EXERCISE DESCRIPTION:
Scan the records below for the line containing "- **Agent analityki**: Reprezentuje" and the line containing "- **Agent raportowania**: Reprezentuje". Copy both, plus every line between, exactly.

***** RECORD SET

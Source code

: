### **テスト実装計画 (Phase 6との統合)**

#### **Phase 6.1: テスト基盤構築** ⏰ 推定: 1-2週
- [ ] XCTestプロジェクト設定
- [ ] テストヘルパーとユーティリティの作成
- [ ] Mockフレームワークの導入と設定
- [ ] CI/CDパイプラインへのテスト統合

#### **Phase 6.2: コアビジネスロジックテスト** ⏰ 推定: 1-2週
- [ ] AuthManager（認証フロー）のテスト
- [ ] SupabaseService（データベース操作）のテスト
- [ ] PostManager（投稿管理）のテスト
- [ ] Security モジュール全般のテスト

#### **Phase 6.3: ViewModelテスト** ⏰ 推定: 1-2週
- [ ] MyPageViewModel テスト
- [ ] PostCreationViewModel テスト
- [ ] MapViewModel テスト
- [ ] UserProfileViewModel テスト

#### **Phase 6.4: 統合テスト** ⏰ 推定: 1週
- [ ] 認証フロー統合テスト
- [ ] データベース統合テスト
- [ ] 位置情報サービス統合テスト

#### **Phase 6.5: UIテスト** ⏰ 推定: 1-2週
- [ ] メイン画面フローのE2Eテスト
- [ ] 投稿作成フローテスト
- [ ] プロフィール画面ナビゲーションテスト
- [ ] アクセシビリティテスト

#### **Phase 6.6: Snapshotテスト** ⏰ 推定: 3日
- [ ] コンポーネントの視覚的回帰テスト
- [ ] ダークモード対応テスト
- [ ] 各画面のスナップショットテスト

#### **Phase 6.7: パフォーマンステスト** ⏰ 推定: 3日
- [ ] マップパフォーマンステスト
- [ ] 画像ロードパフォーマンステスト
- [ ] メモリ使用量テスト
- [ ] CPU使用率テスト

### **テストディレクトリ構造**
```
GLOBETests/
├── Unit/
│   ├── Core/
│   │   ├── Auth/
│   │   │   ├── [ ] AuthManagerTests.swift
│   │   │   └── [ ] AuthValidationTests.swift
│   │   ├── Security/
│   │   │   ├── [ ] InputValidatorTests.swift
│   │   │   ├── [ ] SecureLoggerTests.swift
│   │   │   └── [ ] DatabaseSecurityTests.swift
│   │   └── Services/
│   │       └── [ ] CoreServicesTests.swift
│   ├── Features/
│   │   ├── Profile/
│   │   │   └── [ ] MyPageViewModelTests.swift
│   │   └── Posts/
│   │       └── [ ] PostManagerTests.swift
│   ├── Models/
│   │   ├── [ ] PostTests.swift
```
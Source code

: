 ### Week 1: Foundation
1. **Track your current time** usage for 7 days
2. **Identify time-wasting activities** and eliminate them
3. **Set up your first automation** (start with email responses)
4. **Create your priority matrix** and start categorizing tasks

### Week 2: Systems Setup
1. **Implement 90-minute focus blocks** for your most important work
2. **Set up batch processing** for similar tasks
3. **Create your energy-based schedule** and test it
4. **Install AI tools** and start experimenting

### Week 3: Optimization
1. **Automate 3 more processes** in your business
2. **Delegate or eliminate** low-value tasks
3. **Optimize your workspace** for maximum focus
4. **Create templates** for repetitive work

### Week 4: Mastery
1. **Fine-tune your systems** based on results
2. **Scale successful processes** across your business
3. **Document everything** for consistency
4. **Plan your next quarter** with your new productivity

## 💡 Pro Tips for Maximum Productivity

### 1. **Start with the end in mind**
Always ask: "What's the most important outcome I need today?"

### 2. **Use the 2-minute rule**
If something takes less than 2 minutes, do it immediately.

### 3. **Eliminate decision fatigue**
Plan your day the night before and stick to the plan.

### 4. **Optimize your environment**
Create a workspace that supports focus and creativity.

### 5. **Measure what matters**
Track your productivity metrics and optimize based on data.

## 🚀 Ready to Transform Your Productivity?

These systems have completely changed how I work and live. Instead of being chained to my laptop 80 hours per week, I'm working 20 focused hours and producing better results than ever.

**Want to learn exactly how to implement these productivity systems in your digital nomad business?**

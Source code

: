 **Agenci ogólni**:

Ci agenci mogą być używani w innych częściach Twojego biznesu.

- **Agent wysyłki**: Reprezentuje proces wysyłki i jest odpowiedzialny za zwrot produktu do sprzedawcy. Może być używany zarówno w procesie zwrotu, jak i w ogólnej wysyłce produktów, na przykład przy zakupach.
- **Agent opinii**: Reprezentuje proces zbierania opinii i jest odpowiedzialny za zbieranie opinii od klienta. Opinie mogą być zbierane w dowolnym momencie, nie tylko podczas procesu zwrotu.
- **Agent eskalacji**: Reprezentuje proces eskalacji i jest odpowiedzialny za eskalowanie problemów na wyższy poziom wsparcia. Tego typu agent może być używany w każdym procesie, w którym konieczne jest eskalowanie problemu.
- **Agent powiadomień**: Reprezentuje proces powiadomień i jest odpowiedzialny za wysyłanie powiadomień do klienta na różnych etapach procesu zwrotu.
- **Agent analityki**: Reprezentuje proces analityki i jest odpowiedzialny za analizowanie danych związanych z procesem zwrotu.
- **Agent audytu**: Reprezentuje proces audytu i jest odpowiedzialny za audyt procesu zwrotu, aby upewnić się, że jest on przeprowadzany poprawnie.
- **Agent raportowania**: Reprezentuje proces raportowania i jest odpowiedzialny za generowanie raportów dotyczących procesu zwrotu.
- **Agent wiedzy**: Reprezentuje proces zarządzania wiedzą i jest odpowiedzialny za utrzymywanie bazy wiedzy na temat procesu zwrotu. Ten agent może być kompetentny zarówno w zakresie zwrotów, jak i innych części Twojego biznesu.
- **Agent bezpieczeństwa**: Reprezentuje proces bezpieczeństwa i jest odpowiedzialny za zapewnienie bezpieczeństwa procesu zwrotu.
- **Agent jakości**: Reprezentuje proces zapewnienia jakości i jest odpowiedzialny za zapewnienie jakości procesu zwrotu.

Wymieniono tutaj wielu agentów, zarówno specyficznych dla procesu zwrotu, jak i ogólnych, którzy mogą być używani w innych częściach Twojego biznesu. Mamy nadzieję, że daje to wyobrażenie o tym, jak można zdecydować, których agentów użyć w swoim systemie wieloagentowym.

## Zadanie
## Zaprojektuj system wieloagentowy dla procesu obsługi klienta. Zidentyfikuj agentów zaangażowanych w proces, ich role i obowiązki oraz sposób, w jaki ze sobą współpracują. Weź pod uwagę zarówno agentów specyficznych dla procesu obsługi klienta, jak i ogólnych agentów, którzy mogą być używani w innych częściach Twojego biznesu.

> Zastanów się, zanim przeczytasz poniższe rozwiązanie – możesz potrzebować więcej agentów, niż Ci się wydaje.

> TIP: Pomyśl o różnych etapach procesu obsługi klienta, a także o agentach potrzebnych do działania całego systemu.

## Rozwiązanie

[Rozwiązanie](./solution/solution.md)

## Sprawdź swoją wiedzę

**********

TASK RESULT:
- **Agent analityki**: Reprezentuje proces analityki i jest odpowiedzialny za analizowanie danych związanych z procesem zwrotu.
- **Agent audytu**: Reprezentuje proces audytu i jest odpowiedzialny za audyt procesu zwrotu, aby upewnić się, że jest on przeprowadzany poprawnie.
- **Agent raportowania**: Reprezentuje proces raportowania i jest odpowiedzialny za generowanie raportów dotyczących procesu zwrotu.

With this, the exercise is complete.